Heureux à en mourir...sterbensglücklich sein, das heißt, eine Empfindung zu
haben, die wie ein köstlicher Schmerz oder eine schmerzende Köstlichkeit den
ganzen Körper erfüllt, die uns wegträgt wie eine warme Woge, in die wir
gebettet sind, bis wir erwachen müssen. Dieses Erwachen kam für Bénédicte
und Marcel an einem wunderbaren, sonnengetränkten Sommertag, der erfüllt war
von duftendem Jasmin und dem Gezwitscher der Vögel, der keinen Raum hatte für
sorgenvolle Gedanken, nur für die Freude, die der Besuch der geliebten
Großmutter Delphine, von den Enkeln zärtlich Mamique genannt, ins Leben der
beiden Kinder brachte.
Ihre Mutter, Aimée, hatte sich vor Stunden in ihr Atelier zurückgezogen -
wahrscheinlich beherrschte einmal wieder "Farfadetnoir" ihre Gedanken
und hüllte ihren Kopf in dunkle Wolken ein. Bénédicte und Marcel waren es
gewöhnt zu warten bis seine Herrschaft vorbei war und die liebevolle, heitere,
strahlend schöne Aimée zum Vorschein kam und die stumme, geplagte, so
verletzliche Mutter in Vergessenheit geriet. Aber heute kam es anders. Als
Bénédicte Aimées Atelier betrat, um der Mutter Mamiques frisch gebackene,
fruchtige Blaubeer-Pfannkuchen zu bringen, trat ihr nackter Fuß in etwas
Warmes, Rotes, das unter der Tür des kleinen Badezimmers hervorkam - es war
Blut, Aimées Blut, das den Sommerzauber beenden und das Leben der Familie aus
den Fugen werfen sollte.
Emil Baron zog mit den beiden Kindern von Hamburg nach Sprede, nachdem Aimée
seiner Aussage nach in ein Sanatorium gebracht und dort gesund gepflegt wurde.

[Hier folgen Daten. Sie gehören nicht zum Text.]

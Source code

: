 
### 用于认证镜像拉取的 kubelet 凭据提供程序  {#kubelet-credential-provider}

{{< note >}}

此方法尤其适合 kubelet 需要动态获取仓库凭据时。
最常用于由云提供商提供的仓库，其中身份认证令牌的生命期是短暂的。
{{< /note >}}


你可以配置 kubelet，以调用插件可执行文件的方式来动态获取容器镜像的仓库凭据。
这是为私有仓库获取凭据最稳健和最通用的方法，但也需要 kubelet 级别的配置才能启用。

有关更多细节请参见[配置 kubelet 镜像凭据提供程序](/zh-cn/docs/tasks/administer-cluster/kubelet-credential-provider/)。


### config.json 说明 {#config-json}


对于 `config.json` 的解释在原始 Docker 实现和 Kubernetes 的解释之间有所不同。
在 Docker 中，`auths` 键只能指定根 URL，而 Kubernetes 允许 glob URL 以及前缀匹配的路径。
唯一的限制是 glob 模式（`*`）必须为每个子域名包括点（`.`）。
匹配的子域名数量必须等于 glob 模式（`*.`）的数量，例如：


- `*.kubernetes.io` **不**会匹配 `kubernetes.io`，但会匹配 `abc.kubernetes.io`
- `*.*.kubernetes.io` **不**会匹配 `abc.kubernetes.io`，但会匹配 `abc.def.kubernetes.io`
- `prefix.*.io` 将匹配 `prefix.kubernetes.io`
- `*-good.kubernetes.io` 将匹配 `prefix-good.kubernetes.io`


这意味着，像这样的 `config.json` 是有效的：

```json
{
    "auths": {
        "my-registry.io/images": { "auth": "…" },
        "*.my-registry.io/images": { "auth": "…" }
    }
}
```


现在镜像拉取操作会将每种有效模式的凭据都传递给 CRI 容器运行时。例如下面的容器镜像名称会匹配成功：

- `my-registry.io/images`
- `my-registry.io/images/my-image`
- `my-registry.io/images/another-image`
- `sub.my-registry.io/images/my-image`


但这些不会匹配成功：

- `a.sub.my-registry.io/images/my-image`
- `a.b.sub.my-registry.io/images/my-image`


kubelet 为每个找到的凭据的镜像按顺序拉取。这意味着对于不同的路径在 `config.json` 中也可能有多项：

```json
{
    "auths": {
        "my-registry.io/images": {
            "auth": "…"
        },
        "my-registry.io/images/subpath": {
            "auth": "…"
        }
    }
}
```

Er selbst übernahm die Leitung der Irrenanstalt Sprede und die Kinder sollten
dort zur Schule gehen und allmählich wieder ein normales Leben führen können,
wenn die Schrecken der Vergangenheit verblasst sein würden. Ob Emil die
richtige Entscheidung für seine Kinder getroffen hatte, nachdem er schon
Aimées Seele nicht vor Depressionen hatte bewahren können, weil er glaubte,
ihre Sehnsucht gelte gemeinsamer Normalität? Er, dessen Berufung es war,
Menschen aus dem Abseits zurückzuführen, konnte seinen eigenen Kindern nicht
helfen das traumatische Erlebnis und die Trennung von der Mutter zu verarbeiten,
so waren sie ohne seine Hilfe auf dem Weg zu ihrer eigenen Identität.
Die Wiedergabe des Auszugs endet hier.